Avery Brooks said on a number of occasions that he accepted the role of Benjamin Sisko in Star Trek: Deep Space Nine because of the depiction of the ever-present father figure that Sisko represented in the series. Benjamin’s relationship with Jake, his son, was repeatedly emphasized as the most important thing to Sisko. In many ways Worf, and his absence in his son’s life, and Miles O’Brien, being a relatively new father who would rather spend time with Dr. Bashir than his family, play something like foils to Sisko. I say that because Sisko is not only a permanent and present father in his son’s life, but he is lifted to the height of a father to Bajor as the Emissary. When Sisko is challenged by Akorem Laan, who briefly claims to be the the true Emissary, Benjamin stands down and accepts that he is no longer a father to Bajor, instead, leaving Bajor for Bajorans just as many wanted. During this time, in the episode, “Accession,” (1996) Kira Nerys tells Sisko that he did not realize that Bajorans would have done anything for him, anything that he asked. We later learn this is true when Sisko is overcome by visions and tells Bajor not to join the Federation just yet (“Rapture” 1996).
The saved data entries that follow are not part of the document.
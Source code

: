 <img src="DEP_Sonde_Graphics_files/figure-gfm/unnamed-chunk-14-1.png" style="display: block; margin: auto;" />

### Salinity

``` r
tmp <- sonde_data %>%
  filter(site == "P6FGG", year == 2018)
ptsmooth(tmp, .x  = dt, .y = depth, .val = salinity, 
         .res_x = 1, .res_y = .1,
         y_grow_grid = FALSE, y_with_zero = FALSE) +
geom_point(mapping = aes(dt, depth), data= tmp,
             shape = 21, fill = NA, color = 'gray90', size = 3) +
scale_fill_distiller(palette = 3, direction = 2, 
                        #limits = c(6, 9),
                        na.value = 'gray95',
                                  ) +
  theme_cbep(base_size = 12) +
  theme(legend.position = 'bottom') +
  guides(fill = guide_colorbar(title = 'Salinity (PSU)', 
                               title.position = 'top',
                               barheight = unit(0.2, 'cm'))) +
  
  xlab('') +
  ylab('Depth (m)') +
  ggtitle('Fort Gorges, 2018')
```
Sisko was indeed a father to Bajor. In the same manner Captain John Sheridan in Babylon 5 plays several different larger-than-life father figures. Though not having children of his own during the time that we see him (he later has a son), he is first a father to the station, Babylon 5, until he then becomes The One. The One is a title he shares with Delenn and Jeffrey Sinclair. Each of the three, each being The One (“War Without End” parts I and II, 1996) consent to their role in history. The One, the trilogy of One, become parents to time and space, to place and the ramifications of the war that will save sentient life and the younger species. When Sheridan returns form Z’ha’dum, having been resurrected (“The Summoning” 1996), he becomes a father to the non-aligned worlds and even some of The First Ones, species that have lived and evolved far longer than the average, younger species. Captain John Sheridan’s father status in the Shadow War is repeated in the war to liberate Earth and then is finally cemented when he is made President of the Interstellar Alliance (“Rising Star” 1997).
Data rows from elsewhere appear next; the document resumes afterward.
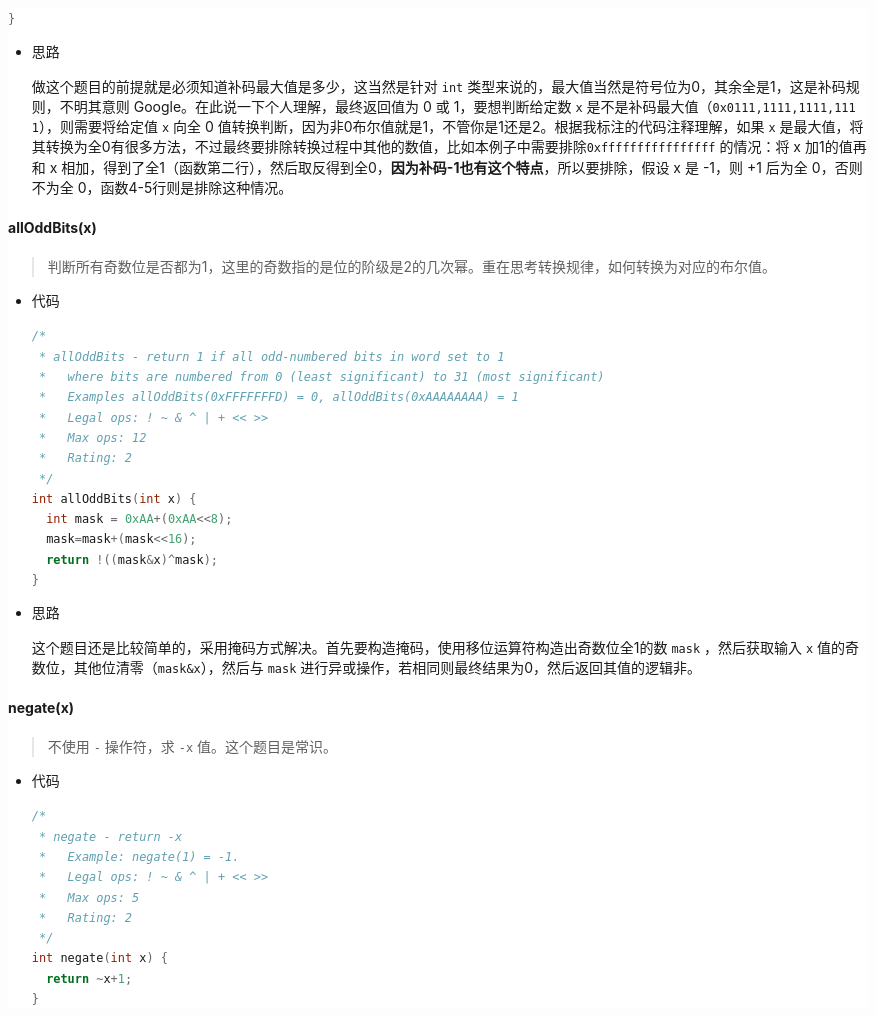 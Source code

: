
   ```c
  }
  ```

- 思路

  做这个题目的前提就是必须知道补码最大值是多少，这当然是针对 `int` 类型来说的，最大值当然是符号位为0，其余全是1，这是补码规则，不明其意则 Google。在此说一下个人理解，最终返回值为 0 或 1，要想判断给定数 `x` 是不是补码最大值（`0x0111,1111,1111,1111`），则需要将给定值 `x` 向全 0 值转换判断，因为非0布尔值就是1，不管你是1还是2。根据我标注的代码注释理解，如果 `x` 是最大值，将其转换为全0有很多方法，不过最终要排除转换过程中其他的数值，比如本例子中需要排除`0xffffffffffffffff` 的情况：将 x 加1的值再和 x 相加，得到了全1（函数第二行），然后取反得到全0，**因为补码-1也有这个特点**，所以要排除，假设 x 是 -1，则 +1 后为全 0，否则不为全 0，函数4-5行则是排除这种情况。

#### allOddBits(x)

> 判断所有奇数位是否都为1，这里的奇数指的是位的阶级是2的几次幂。重在思考转换规律，如何转换为对应的布尔值。

- 代码

  ```c
  /* 
   * allOddBits - return 1 if all odd-numbered bits in word set to 1
   *   where bits are numbered from 0 (least significant) to 31 (most significant)
   *   Examples allOddBits(0xFFFFFFFD) = 0, allOddBits(0xAAAAAAAA) = 1
   *   Legal ops: ! ~ & ^ | + << >>
   *   Max ops: 12
   *   Rating: 2
   */
  int allOddBits(int x) {
    int mask = 0xAA+(0xAA<<8);
    mask=mask+(mask<<16);
    return !((mask&x)^mask);
  }
  ```

- 思路

  这个题目还是比较简单的，采用掩码方式解决。首先要构造掩码，使用移位运算符构造出奇数位全1的数 `mask` ，然后获取输入 `x` 值的奇数位，其他位清零（`mask&x`），然后与 `mask` 进行异或操作，若相同则最终结果为0，然后返回其值的逻辑非。

#### negate(x)

> 不使用 `-` 操作符，求 `-x` 值。这个题目是常识。

- 代码

  ```c
  /* 
   * negate - return -x 
   *   Example: negate(1) = -1.
   *   Legal ops: ! ~ & ^ | + << >>
   *   Max ops: 5
   *   Rating: 2
   */
  int negate(int x) {
    return ~x+1;
  }
  ```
The cosmic father figures of Sisko, who gives his life for Bajor, and Sheridan, who gives his life at Z’ha’dum, are not simple archetypes. While it is true that human history is littered with far too many father figures while women are dismissed and dispelled, I do argue that these two men represent what can best be achieved by taking responsibility and ownership of the situation presented to them. This is something we all learn as children, but so many of us forget in the fog of growing up and becoming young adults. That does not mean that it is not real. It is real citizenship. It is real equality. It is something we are all able to understand at one point, and if we are able to understand our responsibilities as citizens in a shared environment at such a young age, what is our excuse?
Just as we need these prominent, ever-present father figures, women teaching each new generation is not left out. We could not come to understand out mutual responsibilities in a shared environment without women leading the way, as they continuously do. Adulthood forgets who makes the contributions and even what the contribution is, thereby erasing women’s role in advancing what good may survive the chaos of the next generation. Parental figures place us in a climate of knowing. It might not be our biological parents, but someone, somewhere, is teaching skills that will either help the child grow to thrive, or simply survive the elements of destruction our society will burden them with. We can only hope that one day we will stop burdening our youth; stop forgetting who is contributing to raising children; stop preventing all of us from thriving. I believe those very roadblocks are why need to see father figures like Benjamin Sisko and John Sheridan be dramatized in the first place. We need to be reminded that the fight is real, but there are some called to calm the waters. Perhaps one day the waters will be calm on their own, uninterrupted by the preventive hand of hatred and the obstacles of fervent inequality.